The Medicare Payment Advisory Commission (MedPAC) June 15 released its June 2015 Report to the Congress on Medicare Payment Policy. The report includes chapters on hospital short-stay policy issues, synchronizing Medicare policy across payment models, Part B payment policy issues, and next steps in measuring the quality of care in Medicare.
Hospital Short Stay Policy Issues
Regarding hospital short-stay policy issues, MedPAC makes several recommendations to payment for short inpatient hospital stays, greater use of observation stays, recovery audit contractor (RAC) targeting of short inpatient stays, and large backlogs in the appeals process. MedPAC recommends that the Secretary of the Department of Health and Human Services (HHS) should:
- Direct RACs to focus on reviews of short inpatient stays on hospitals with the highest rates of this type of stay;
- Modify each RAC’s contingency fees to be based, in part, on its claim denial overturn rate;
- Ensure that the RAC look-back period is shorter than the Medicare rebilling period for short inpatient stays; and
- Withdraw the “two-midnight” rule.
With respect to the first recommendation, the commission’s report notes that “a policy designed to identify high use hospitals would need to incorporate a risk adjustment methodology because variation likely exists in the mix of hospitals’ short-stay cases.”
MedPAC also recommends that the HHS Secretary should evaluate a penalty for hospitals with excess rates of short inpatient stays, to substitute, in whole or in part, for RAC review of short inpatient stays. The commission acknowledges that a negative consequence associated with this approach is that such a formula based measure may not be capable of differentiating between appropriate and inappropriate short stays.
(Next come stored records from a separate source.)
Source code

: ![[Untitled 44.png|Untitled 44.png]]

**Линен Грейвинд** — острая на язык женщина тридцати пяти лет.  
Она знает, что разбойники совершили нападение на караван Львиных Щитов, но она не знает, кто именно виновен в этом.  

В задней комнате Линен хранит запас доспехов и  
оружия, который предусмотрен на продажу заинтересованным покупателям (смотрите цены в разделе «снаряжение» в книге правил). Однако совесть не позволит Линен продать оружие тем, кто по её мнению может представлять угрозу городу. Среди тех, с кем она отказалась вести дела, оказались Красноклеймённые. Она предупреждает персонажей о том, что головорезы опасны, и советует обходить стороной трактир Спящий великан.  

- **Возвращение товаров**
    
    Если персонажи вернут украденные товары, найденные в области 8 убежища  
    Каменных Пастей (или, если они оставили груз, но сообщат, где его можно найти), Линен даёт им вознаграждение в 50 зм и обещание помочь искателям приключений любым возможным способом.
To address some of the beneficiary liability concerns related to short-stay policy issues, MedPAC recommends that Congress should revise the skilled nursing facility (SNF) three-inpatient-day hospital eligibility requirement to allow up to two outpatient observation days to count toward meeting the requirement. Additionally, Congress should require acute-care hospitals to notify patients of their observation status if it lasts more than 24 hours and they are expected to need SNF services.
The notification should make patients aware that their observation status may affect their financial liability for SNF services and should allow them to consult with their physician and other health professionals before discharge planning is complete. Finally, MedPAC recommends that Congress should package payment for self-administered drugs provided during outpatient observation on a budget-neutral basis within the hospital outpatient prospective payments system (OPPS).
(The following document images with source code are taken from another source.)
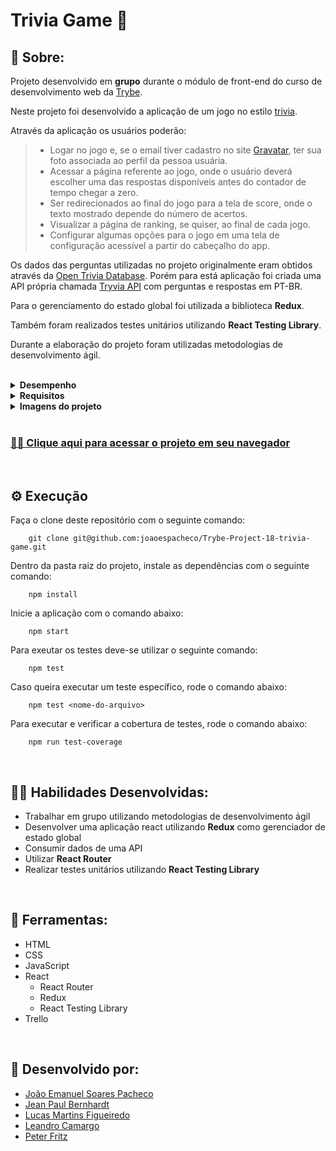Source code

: # Trivia Game 🧠

## 📄 Sobre:

Projeto desenvolvido em <strong>grupo</strong> durante o módulo de front-end do curso de desenvolvimento web da [Trybe](https://www.betrybe.com/).

Neste projeto foi desenvolvido a aplicação de um jogo no estilo [trivia](https://www.collinsdictionary.com/dictionary/english/trivia-game#:~:text=(%CB%88tr%C9%AAv%C9%AA%C9%99%20%C9%A1e%C9%AAm%20)%20or%20trivia%20quiz,unimportant%20facts%20in%20many%20subjects). 

Através da aplicação os usuários poderão:
> * Logar no jogo e, se o email tiver cadastro no site [Gravatar](https://pt.gravatar.com/), ter sua foto associada ao perfil da pessoa usuária.
> * Acessar a página referente ao jogo, onde o usuário deverá escolher uma das respostas disponíveis antes do contador de tempo chegar a zero. 
> * Ser redirecionados ao final do jogo para a tela de score, onde o texto mostrado depende do número de acertos.
> * Visualizar a página de ranking, se quiser, ao final de cada jogo.
> * Configurar algumas opções para o jogo em uma tela de configuração acessível a partir do cabeçalho do app.

Os dados das perguntas utilizadas no projeto originalmente eram obtidos através da [Open Trivia Database](https://opentdb.com/api_config.php). Porém para está aplicação foi criada uma API própria chamada [Tryvia API](https://github.com/peterfritz/tryvia-api) com perguntas e respostas em PT-BR.

Para o gerenciamento do estado global foi utilizada a biblioteca <strong>Redux</strong>.

Também foram realizados testes unitários utilizando <strong>React Testing Library</strong>.

Durante a elaboração do projeto foram utilizadas metodologias de desenvolvimento ágil.

</br>
<details>
<summary><strong>Desempenho</strong></summary>
Aprovado com 100% de desempenho em todos os requisitos

![image](https://user-images.githubusercontent.com/99846604/211173286-ebad2b96-3783-4bab-9006-b2ef2ba88b0c.png)

</details>

<details>
<summary><strong>Requisitos</strong></summary>
</br>
<strong>Requisitos obrigatórios:</strong>
</br>
Tela de início/login: </br>
1. Crie a tela de login, onde a pessoa que joga deve preencher as informações para iniciar um jogo  </br>
2. Crie o botão de iniciar o jogo  </br>
3. Crie um botão que leva a pessoa para tela de configuração  </br>
4. Desenvolva testes para atingir 90% de cobertura da tela de Login  </br>
</br>

Tela de jogo: </br>
5. Crie um _header_ que deve conter as informações da pessoa jogadora </br>
6. Crie a página de jogo que deve conter as informações relacionadas à pergunta </br>
7. Desenvolva o estilo que, ao clicar em uma resposta, a correta deve ficar verde e as incorretas, vermelhas </br>
8. Desenvolva um timer onde a pessoa que joga tem 30 segundos para responder </br>
9. Crie o placar </br>
10. Crie um botão de next que apareça após a resposta ser dada </br>
</br>

Tela de feedback: </br>
11. Desenvolva o jogo de forma que a pessoa jogadora deve responder 5 perguntas no total </br>
13. Crie a mensagem de _feedback_ para ser exibida a pessoa usuária </br>
14. Exiba as informações relacionadas aos resultados obtidos para a pessoa usuária </br>
15. Crie a opção para a pessoa jogadora poder jogar novamente </br>
16. Crie a opção para a pessoa jogadora poder visualizar a tela de _ranking_ </br>
17. Desenvolva testes para atingir 90% de cobertura da tela de Feedbacks </br>
</br>

Tela de ranking: </br>
18. Crie um botão para ir ao início
19. Crie o conteúdo da tela de _ranking_
20. Desenvolva testes para atingir 90% de cobertura da tela de Ranking
</br>

Testes da tela de jogo: </br>
21. Desenvolva testes para atingir 90% de cobertura da tela de Jogo
</br>

Testes de cobertura da aplicação: </br>
22. Desenvolva testes para atingir 95% de cobertura total </br>
</br>
<strong>Requisitos não avaliativos:</strong>
</br>
23. Ao mudar o valor do dropdown categoria, apenas perguntas da categoria selecionada devem aparecer para a pessoa que está jogando  </br>
24. Ao mudar o valor do dropdown dificuldade, apenas perguntas da dificuldade selecionada devem aparecer para a pessoa que está jogando  </br>
25. Ao mudar o valor do dropdown tipo, apenas perguntas do tipo selecionado devem aparecer para a pessoa que está jogando </br>
</details>

<details>
<summary><strong>Imagens do projeto</strong></summary>

### Tela de login:

![image](https://user-images.githubusercontent.com/99846604/211173346-eac3637c-594f-48aa-9697-ef850b17b7e4.png)


### Tela de configurações:

![image](https://user-images.githubusercontent.com/99846604/211173388-7c211c6c-91fb-40ee-a6e2-b2aafd108294.png)

### Tela de jogo:

![image](https://user-images.githubusercontent.com/99846604/211173420-b23e79ae-3d58-455d-8e82-8897e6be592f.png)

### Tela de feedback:

![image](https://user-images.githubusercontent.com/99846604/211173441-37f8c8c3-582d-47af-8804-a700bfc82b91.png)

### Tela de ranking:

![image](https://user-images.githubusercontent.com/99846604/211173448-6d1381f3-2b73-4221-9307-76b1f00693ce.png)

</details>

</br>

### [👨‍💻 Clique aqui para acessar o projeto em seu navegador](https://trivia-joaoespacheco.vercel.app/) 

</br>

## ⚙️ Execução

Faça o clone deste repositório com o seguinte comando:

        git clone git@github.com:joaoespacheco/Trybe-Project-18-trivia-game.git

Dentro da pasta raiz do projeto, instale as dependências com o seguinte comando:

        npm install

Inicie a aplicação com o comando abaixo:

        npm start
        
Para exeutar os testes deve-se utilizar o seguinte comando:

        npm test

Caso queira executar um teste específico, rode o comando abaixo:

        npm test <nome-do-arquivo>

Para executar e verificar a cobertura de testes, rode o comando abaixo:

        npm run test-coverage

</br>

## 🤹🏽 Habilidades Desenvolvidas:
* Trabalhar em grupo utilizando metodologias de desenvolvimento ágil
* Desenvolver uma aplicação react utilizando <strong>Redux</strong> como gerenciador de estado global
* Consumir dados de uma API
* Utilizar <strong>React Router</strong>
* Realizar testes unitários utilizando <strong>React Testing Library</strong>
</br>

## 🧰 Ferramentas:
* HTML
* CSS
* JavaScript
* React
  * React Router
  * Redux
  * React Testing Library
* Trello
</br>

## 📝 Desenvolvido por:
* [João Emanuel Soares Pacheco](https://github.com/joaoespacheco)
* [Jean Paul Bernhardt](https://github.com/beralb)
* [Lucas Martins Figueiredo](https://github.com/lucasmartinsf)
* [Leandro Camargo](https://github.com/leandro-bcamargo)
* [Peter Fritz](https://github.com/peterfritz)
Next Steps in Measuring Quality
The report continues the commission’s evaluation of alternatives to Medicare’s current system for quality measurement, including using a small set of population-based outcome measures to assess quality in a local area under Medicare’s three payment systems: traditional fee-for-service (FFS), Medicare Advantage (MA), and accountable care organizations (ACOs).
MedPAC explores two population-based measure concepts that could potentially be used to assess quality in a local area: a “healthy days at home” (HDAH) measure and a health-related quality of life measure, such as patient-reported outcomes. MedPAC cites positive preliminary findings suggesting that the HDAH measure could be used to detect differences in relative health status across populations. However, the commission determines that additional analysis, including an appropriate risk-adjustment, is necessary for this measure before it is used to make comparisons between geographic areas or accountable entities.
Synchronizing Medicare Policy across Payment Models
The report reiterates the commission’s belief to synchronize payment rules and quality measures across all three payment models to avoid paying one model more than others for the same or lower-quality care. MedPAC presents evidence that no one model is the least costly in all markets.
The chapter focuses on beneficiaries’ Part B premiums as an area to set payment rules that reward the most efficient model of care in each market and incentivize beneficiaries to select that model. MedPAC evaluates illustrative examples for calculating premiums and considers how each example could affect beneficiary premium and program payments for different models and markets. These examples allow comparisons between a nationally set base premium versus a locally set base premium, and paying for FFS Medicare only versus paying for the less costly of FFS Medicare or the reference MA plan in each market.
The June 2015 Report also includes chapters on the next generation of Medicare beneficiaries; value-based incentives for managing Part B drug use; polypharmacy and opioid use among Medicare Part D enrollees; and sharing risk in Medicare Part D.